Q2. State the key difference between lossy and lossless compression. [2 marks]
- Cue. Lossy permanently removes data and cannot fully restore the original; lossless removes no data and the original can be reconstructed exactly.
Q3. Name one type of file for which lossless compression must be used. [1 mark]
- Cue. A text document, spreadsheet or program/executable file (any one).
Exam-style practice questions
Practice questions written in the style of WJEC Eduqas exam questions on this dot point, with worked answer explainers. The year tag is the paper they imitate, not the source.

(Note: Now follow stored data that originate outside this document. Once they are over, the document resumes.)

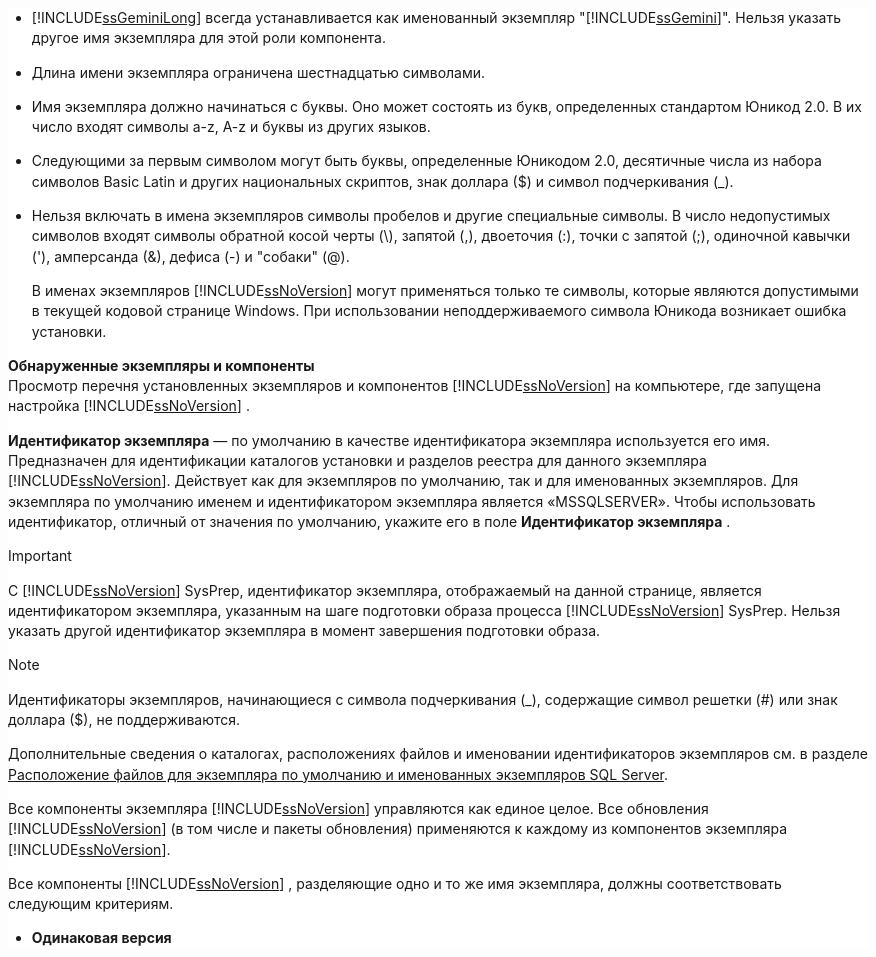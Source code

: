 -   [!INCLUDE[ssGeminiLong](../../includes/ssgeminilong-md.md)] всегда устанавливается как именованный экземпляр "[!INCLUDE[ssGemini](../../includes/ssgemini-md.md)]". Нельзя указать другое имя экземпляра для этой роли компонента.  
  
-   Длина имени экземпляра ограничена шестнадцатью символами.  
  
-   Имя экземпляра должно начинаться с буквы. Оно может состоять из букв, определенных стандартом Юникод 2.0. В их число входят символы a-z, A-z и буквы из других языков.  
  
-   Следующими за первым символом могут быть буквы, определенные Юникодом 2.0, десятичные числа из набора символов Basic Latin и других национальных скриптов, знак доллара ($) и символ подчеркивания (_).  
  
-   Нельзя включать в имена экземпляров символы пробелов и другие специальные символы. В число недопустимых символов входят символы обратной косой черты (\\), запятой (,), двоеточия (:), точки с запятой (;), одиночной кавычки ('), амперсанда (&), дефиса (-) и "собаки" (@).  
  
     В именах экземпляров [!INCLUDE[ssNoVersion](../../includes/ssnoversion-md.md)] могут применяться только те символы, которые являются допустимыми в текущей кодовой странице Windows. При использовании неподдерживаемого символа Юникода возникает ошибка установки.  
  
 **Обнаруженные экземпляры и компоненты**  
 Просмотр перечня установленных экземпляров и компонентов [!INCLUDE[ssNoVersion](../../includes/ssnoversion-md.md)] на компьютере, где запущена настройка [!INCLUDE[ssNoVersion](../../includes/ssnoversion-md.md)] .  
  
 **Идентификатор экземпляра** — по умолчанию в качестве идентификатора экземпляра используется его имя. Предназначен для идентификации каталогов установки и разделов реестра для данного экземпляра [!INCLUDE[ssNoVersion](../../includes/ssnoversion-md.md)]. Действует как для экземпляров по умолчанию, так и для именованных экземпляров. Для экземпляра по умолчанию именем и идентификатором экземпляра является «MSSQLSERVER». Чтобы использовать идентификатор, отличный от значения по умолчанию, укажите его в поле **Идентификатор экземпляра** .  
  
> [!IMPORTANT]  
>  С [!INCLUDE[ssNoVersion](../../includes/ssnoversion-md.md)] SysPrep, идентификатор экземпляра, отображаемый на данной странице, является идентификатором экземпляра, указанным на шаге подготовки образа процесса [!INCLUDE[ssNoVersion](../../includes/ssnoversion-md.md)] SysPrep. Нельзя указать другой идентификатор экземпляра в момент завершения подготовки образа.  
  
> [!NOTE]  
>  Идентификаторы экземпляров, начинающиеся с символа подчеркивания (_), содержащие символ решетки (#) или знак доллара ($), не поддерживаются.  
  
 Дополнительные сведения о каталогах, расположениях файлов и именовании идентификаторов экземпляров см. в разделе [Расположение файлов для экземпляра по умолчанию и именованных экземпляров SQL Server](file-locations-for-default-and-named-instances-of-sql-server.md).  
  
 Все компоненты экземпляра [!INCLUDE[ssNoVersion](../../includes/ssnoversion-md.md)] управляются как единое целое. Все обновления [!INCLUDE[ssNoVersion](../../includes/ssnoversion-md.md)] (в том числе и пакеты обновления) применяются к каждому из компонентов экземпляра [!INCLUDE[ssNoVersion](../../includes/ssnoversion-md.md)].  
  
 Все компоненты [!INCLUDE[ssNoVersion](../../includes/ssnoversion-md.md)] , разделяющие одно и то же имя экземпляра, должны соответствовать следующим критериям.  
  
-   **Одинаковая версия**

Eduqas Component 1, 20224 marksExplain the difference between lossy and lossless compression, and give a suitable use for each.Show worked answer →
Lossy (up to 2 marks): some data is permanently removed to make the file much smaller, so the original cannot be fully restored; the loss is chosen to be hard for people to notice. Suitable use: streaming or storing music (MP3) or photos (JPEG), where a small quality drop is acceptable.
Lossless (up to 2 marks): no data is lost, so the original can be reconstructed exactly, usually with a smaller reduction in size. Suitable use: text documents, spreadsheets or program files (ZIP, PNG), where every bit must be recovered.
Markers reward the "permanently removed, cannot restore" versus "no loss, can restore exactly" contrast, plus a sensible use for each.
Eduqas Component 1, 20233 marksDescribe how run-length encoding compresses data, and state one type of data for which it works well.Show worked answer →
Run-length encoding (up to 2 marks): it replaces runs of the same repeated value with a single value and a count of how many times it repeats, so a long run of identical data is stored much more compactly. For example a row of 20 identical white pixels is stored as "white, 20" rather than listing all 20.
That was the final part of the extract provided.